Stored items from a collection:
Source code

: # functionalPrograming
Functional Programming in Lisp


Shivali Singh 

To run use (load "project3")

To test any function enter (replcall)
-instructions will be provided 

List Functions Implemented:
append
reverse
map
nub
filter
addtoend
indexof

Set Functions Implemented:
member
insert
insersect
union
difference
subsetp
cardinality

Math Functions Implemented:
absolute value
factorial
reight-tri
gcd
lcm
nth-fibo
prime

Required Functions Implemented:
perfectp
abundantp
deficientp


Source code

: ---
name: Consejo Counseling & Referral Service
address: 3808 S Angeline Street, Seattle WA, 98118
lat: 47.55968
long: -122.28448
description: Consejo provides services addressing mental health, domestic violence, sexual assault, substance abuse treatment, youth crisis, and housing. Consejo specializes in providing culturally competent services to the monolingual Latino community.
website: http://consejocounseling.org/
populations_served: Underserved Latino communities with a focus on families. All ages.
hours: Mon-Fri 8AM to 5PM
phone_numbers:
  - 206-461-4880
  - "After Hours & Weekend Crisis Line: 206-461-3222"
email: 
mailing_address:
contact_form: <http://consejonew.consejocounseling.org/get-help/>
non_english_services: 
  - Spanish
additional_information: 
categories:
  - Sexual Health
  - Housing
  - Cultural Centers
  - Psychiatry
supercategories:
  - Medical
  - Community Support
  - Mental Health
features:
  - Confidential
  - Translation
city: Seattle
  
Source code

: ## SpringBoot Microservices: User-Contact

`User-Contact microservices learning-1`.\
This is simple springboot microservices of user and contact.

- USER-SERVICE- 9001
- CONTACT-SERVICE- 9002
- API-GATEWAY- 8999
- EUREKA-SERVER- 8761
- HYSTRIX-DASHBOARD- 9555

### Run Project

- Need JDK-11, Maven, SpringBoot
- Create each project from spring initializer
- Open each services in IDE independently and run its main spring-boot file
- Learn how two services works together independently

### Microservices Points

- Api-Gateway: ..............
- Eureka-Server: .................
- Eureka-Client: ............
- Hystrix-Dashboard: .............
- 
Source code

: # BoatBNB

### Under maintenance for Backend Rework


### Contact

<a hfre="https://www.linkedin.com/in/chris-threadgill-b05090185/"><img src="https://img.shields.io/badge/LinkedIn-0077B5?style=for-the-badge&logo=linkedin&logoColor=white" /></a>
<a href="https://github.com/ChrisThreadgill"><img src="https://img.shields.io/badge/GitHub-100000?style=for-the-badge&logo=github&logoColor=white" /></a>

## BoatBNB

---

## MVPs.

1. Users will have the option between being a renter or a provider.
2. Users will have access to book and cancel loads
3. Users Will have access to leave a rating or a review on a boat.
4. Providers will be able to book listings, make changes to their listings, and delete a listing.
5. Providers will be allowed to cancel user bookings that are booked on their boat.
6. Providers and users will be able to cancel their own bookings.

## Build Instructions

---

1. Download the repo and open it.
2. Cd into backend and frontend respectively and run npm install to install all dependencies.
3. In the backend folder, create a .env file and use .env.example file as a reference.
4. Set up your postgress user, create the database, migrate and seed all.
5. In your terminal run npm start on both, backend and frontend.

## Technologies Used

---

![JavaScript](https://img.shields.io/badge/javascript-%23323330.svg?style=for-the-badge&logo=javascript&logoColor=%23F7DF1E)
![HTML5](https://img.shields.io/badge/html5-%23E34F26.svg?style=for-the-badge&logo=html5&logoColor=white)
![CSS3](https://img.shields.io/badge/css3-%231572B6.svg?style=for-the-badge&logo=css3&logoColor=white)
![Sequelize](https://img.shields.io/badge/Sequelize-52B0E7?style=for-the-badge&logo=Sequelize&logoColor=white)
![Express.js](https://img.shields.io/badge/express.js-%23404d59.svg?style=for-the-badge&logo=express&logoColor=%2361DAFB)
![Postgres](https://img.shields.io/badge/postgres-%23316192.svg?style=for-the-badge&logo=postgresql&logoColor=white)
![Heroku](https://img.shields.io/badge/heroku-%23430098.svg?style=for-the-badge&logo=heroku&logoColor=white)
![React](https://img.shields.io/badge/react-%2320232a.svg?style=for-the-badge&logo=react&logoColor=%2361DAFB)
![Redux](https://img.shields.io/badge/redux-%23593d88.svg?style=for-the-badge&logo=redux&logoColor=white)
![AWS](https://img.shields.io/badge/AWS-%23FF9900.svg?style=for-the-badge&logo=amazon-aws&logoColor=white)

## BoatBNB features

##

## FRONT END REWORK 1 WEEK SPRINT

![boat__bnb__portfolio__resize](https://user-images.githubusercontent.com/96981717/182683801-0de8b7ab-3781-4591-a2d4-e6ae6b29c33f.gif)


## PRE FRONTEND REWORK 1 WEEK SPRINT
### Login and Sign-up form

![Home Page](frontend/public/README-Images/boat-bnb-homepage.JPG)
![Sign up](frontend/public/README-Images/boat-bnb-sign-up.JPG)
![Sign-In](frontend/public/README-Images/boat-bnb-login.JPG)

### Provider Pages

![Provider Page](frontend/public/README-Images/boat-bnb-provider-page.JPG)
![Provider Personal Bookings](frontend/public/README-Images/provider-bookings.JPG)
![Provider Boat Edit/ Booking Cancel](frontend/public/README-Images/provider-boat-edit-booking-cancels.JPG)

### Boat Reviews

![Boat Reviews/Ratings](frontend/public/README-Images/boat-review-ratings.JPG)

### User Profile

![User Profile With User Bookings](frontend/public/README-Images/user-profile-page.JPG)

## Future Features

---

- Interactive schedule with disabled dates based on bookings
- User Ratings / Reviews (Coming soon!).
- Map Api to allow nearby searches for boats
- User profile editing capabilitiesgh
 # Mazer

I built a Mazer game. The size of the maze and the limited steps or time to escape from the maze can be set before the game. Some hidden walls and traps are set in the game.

» **Exercise prompt**
Output the entries above word for word.

» **Exercise answer**
Source code

: # functionalPrograming
Functional Programming in Lisp


Shivali Singh 

To run use (load "project3")

To test any function enter (replcall)
-instructions will be provided 

List Functions Implemented:
append
reverse
map
nub
filter
addtoend
indexof

Set Functions Implemented:
member
insert
insersect
union
difference
subsetp
cardinality

Math Functions Implemented:
absolute value
factorial
reight-tri
gcd
lcm
nth-fibo
prime

Required Functions Implemented:
perfectp
abundantp
deficientp


Source code

: ---
name: Consejo Counseling & Referral Service
address: 3808 S Angeline Street, Seattle WA, 98118
lat: 47.55968
long: -122.28448
description: Consejo provides services addressing mental health, domestic violence, sexual assault, substance abuse treatment, youth crisis, and housing. Consejo specializes in providing culturally competent services to the monolingual Latino community.
website: http://consejocounseling.org/
populations_served: Underserved Latino communities with a focus on families. All ages.
hours: Mon-Fri 8AM to 5PM
phone_numbers:
  - 206-461-4880
  - "After Hours & Weekend Crisis Line: 206-461-3222"
email: 
mailing_address:
contact_form: <http://consejonew.consejocounseling.org/get-help/>
non_english_services: 
  - Spanish
additional_information: 
categories:
  - Sexual Health
  - Housing
  - Cultural Centers
  - Psychiatry
supercategories:
  - Medical
  - Community Support
  - Mental Health
features:
  - Confidential
  - Translation
city: Seattle
  
Source code

: ## SpringBoot Microservices: User-Contact

`User-Contact microservices learning-1`.\
This is simple springboot microservices of user and contact.

- USER-SERVICE- 9001
- CONTACT-SERVICE- 9002
- API-GATEWAY- 8999
- EUREKA-SERVER- 8761
- HYSTRIX-DASHBOARD- 9555

### Run Project

- Need JDK-11, Maven, SpringBoot
- Create each project from spring initializer
- Open each services in IDE independently and run its main spring-boot file
- Learn how two services works together independently

### Microservices Points

- Api-Gateway: ..............
- Eureka-Server: .................
- Eureka-Client: ............
- Hystrix-Dashboard: .............
- 
Source code

: # BoatBNB

### Under maintenance for Backend Rework


### Contact

<a hfre="https://www.linkedin.com/in/chris-threadgill-b05090185/"><img src="https://img.shields.io/badge/LinkedIn-0077B5?style=for-the-badge&logo=linkedin&logoColor=white" /></a>
<a href="https://github.com/ChrisThreadgill"><img src="https://img.shields.io/badge/GitHub-100000?style=for-the-badge&logo=github&logoColor=white" /></a>

## BoatBNB

---

## MVPs.

1. Users will have the option between being a renter or a provider.
2. Users will have access to book and cancel loads
3. Users Will have access to leave a rating or a review on a boat.
4. Providers will be able to book listings, make changes to their listings, and delete a listing.
5. Providers will be allowed to cancel user bookings that are booked on their boat.
6. Providers and users will be able to cancel their own bookings.

## Build Instructions

---

1. Download the repo and open it.
2. Cd into backend and frontend respectively and run npm install to install all dependencies.
3. In the backend folder, create a .env file and use .env.example file as a reference.
4. Set up your postgress user, create the database, migrate and seed all.
5. In your terminal run npm start on both, backend and frontend.

## Technologies Used

---

![JavaScript](https://img.shields.io/badge/javascript-%23323330.svg?style=for-the-badge&logo=javascript&logoColor=%23F7DF1E)
![HTML5](https://img.shields.io/badge/html5-%23E34F26.svg?style=for-the-badge&logo=html5&logoColor=white)
![CSS3](https://img.shields.io/badge/css3-%231572B6.svg?style=for-the-badge&logo=css3&logoColor=white)
![Sequelize](https://img.shields.io/badge/Sequelize-52B0E7?style=for-the-badge&logo=Sequelize&logoColor=white)
![Express.js](https://img.shields.io/badge/express.js-%23404d59.svg?style=for-the-badge&logo=express&logoColor=%2361DAFB)
![Postgres](https://img.shields.io/badge/postgres-%23316192.svg?style=for-the-badge&logo=postgresql&logoColor=white)
![Heroku](https://img.shields.io/badge/heroku-%23430098.svg?style=for-the-badge&logo=heroku&logoColor=white)
![React](https://img.shields.io/badge/react-%2320232a.svg?style=for-the-badge&logo=react&logoColor=%2361DAFB)
![Redux](https://img.shields.io/badge/redux-%23593d88.svg?style=for-the-badge&logo=redux&logoColor=white)
![AWS](https://img.shields.io/badge/AWS-%23FF9900.svg?style=for-the-badge&logo=amazon-aws&logoColor=white)

## BoatBNB features

##

## FRONT END REWORK 1 WEEK SPRINT

![boat__bnb__portfolio__resize](https://user-images.githubusercontent.com/96981717/182683801-0de8b7ab-3781-4591-a2d4-e6ae6b29c33f.gif)


## PRE FRONTEND REWORK 1 WEEK SPRINT
### Login and Sign-up form

![Home Page](frontend/public/README-Images/boat-bnb-homepage.JPG)
![Sign up](frontend/public/README-Images/boat-bnb-sign-up.JPG)
![Sign-In](frontend/public/README-Images/boat-bnb-login.JPG)

### Provider Pages

![Provider Page](frontend/public/README-Images/boat-bnb-provider-page.JPG)
![Provider Personal Bookings](frontend/public/README-Images/provider-bookings.JPG)
![Provider Boat Edit/ Booking Cancel](frontend/public/README-Images/provider-boat-edit-booking-cancels.JPG)

### Boat Reviews

![Boat Reviews/Ratings](frontend/public/README-Images/boat-review-ratings.JPG)

### User Profile

![User Profile With User Bookings](frontend/public/README-Images/user-profile-page.JPG)

## Future Features

---

- Interactive schedule with disabled dates based on bookings
- User Ratings / Reviews (Coming soon!).
- Map Api to allow nearby searches for boats
- User profile editing capabilitiesgh
 # Mazer

I built a Mazer game. The size of the maze and the limited steps or time to escape from the maze can be set before the game. Some hidden walls and traps are set in the game.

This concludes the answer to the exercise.